**Task data**
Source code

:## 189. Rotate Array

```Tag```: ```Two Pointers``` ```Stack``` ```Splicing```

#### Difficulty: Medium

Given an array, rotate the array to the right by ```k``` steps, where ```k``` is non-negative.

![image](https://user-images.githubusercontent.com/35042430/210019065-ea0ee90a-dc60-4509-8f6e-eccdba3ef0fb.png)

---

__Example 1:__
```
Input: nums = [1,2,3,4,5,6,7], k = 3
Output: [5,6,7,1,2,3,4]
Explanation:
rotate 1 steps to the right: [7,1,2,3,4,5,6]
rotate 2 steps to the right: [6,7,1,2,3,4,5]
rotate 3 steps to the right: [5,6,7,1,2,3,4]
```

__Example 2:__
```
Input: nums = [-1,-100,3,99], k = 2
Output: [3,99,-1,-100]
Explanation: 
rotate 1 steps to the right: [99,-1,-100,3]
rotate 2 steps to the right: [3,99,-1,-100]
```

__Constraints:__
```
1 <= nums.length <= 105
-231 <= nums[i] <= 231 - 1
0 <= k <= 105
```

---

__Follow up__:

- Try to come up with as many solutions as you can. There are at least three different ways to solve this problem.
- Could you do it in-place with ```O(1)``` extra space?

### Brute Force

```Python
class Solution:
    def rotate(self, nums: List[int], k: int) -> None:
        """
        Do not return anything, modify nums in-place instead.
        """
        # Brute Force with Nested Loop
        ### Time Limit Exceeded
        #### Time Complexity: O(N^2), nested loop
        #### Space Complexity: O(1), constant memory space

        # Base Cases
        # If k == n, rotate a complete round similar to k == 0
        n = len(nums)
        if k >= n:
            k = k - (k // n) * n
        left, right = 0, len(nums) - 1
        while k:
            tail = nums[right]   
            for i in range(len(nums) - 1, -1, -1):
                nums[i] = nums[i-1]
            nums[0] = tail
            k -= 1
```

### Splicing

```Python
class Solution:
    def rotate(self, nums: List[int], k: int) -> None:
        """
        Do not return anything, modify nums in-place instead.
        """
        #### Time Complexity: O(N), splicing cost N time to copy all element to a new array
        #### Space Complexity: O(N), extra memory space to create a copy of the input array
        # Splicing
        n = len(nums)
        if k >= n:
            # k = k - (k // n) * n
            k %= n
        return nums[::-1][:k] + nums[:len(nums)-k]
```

**What is being asked**
Give back each record, exactly as it reads.

**Output of the task**
Source code

:## 189. Rotate Array

```Tag```: ```Two Pointers``` ```Stack``` ```Splicing```

#### Difficulty: Medium

Given an array, rotate the array to the right by ```k``` steps, where ```k``` is non-negative.

![image](https://user-images.githubusercontent.com/35042430/210019065-ea0ee90a-dc60-4509-8f6e-eccdba3ef0fb.png)

---

__Example 1:__
```
Input: nums = [1,2,3,4,5,6,7], k = 3
Output: [5,6,7,1,2,3,4]
Explanation:
rotate 1 steps to the right: [7,1,2,3,4,5,6]
rotate 2 steps to the right: [6,7,1,2,3,4,5]
rotate 3 steps to the right: [5,6,7,1,2,3,4]
```

__Example 2:__
```
Input: nums = [-1,-100,3,99], k = 2
Output: [3,99,-1,-100]
Explanation: 
rotate 1 steps to the right: [99,-1,-100,3]
rotate 2 steps to the right: [3,99,-1,-100]
```

__Constraints:__
```
1 <= nums.length <= 105
-231 <= nums[i] <= 231 - 1
0 <= k <= 105
```

---

__Follow up__:

- Try to come up with as many solutions as you can. There are at least three different ways to solve this problem.
- Could you do it in-place with ```O(1)``` extra space?

### Brute Force

```Python
class Solution:
    def rotate(self, nums: List[int], k: int) -> None:
        """
        Do not return anything, modify nums in-place instead.
        """
        # Brute Force with Nested Loop
        ### Time Limit Exceeded
        #### Time Complexity: O(N^2), nested loop
        #### Space Complexity: O(1), constant memory space

        # Base Cases
        # If k == n, rotate a complete round similar to k == 0
        n = len(nums)
        if k >= n:
            k = k - (k // n) * n
        left, right = 0, len(nums) - 1
        while k:
            tail = nums[right]   
            for i in range(len(nums) - 1, -1, -1):
                nums[i] = nums[i-1]
            nums[0] = tail
            k -= 1
```

### Splicing

```Python
class Solution:
    def rotate(self, nums: List[int], k: int) -> None:
        """
        Do not return anything, modify nums in-place instead.
        """
        #### Time Complexity: O(N), splicing cost N time to copy all element to a new array
        #### Space Complexity: O(N), extra memory space to create a copy of the input array
        # Splicing
        n = len(nums)
        if k >= n:
            # k = k - (k // n) * n
            k %= n
        return nums[::-1][:k] + nums[:len(nums)-k]
```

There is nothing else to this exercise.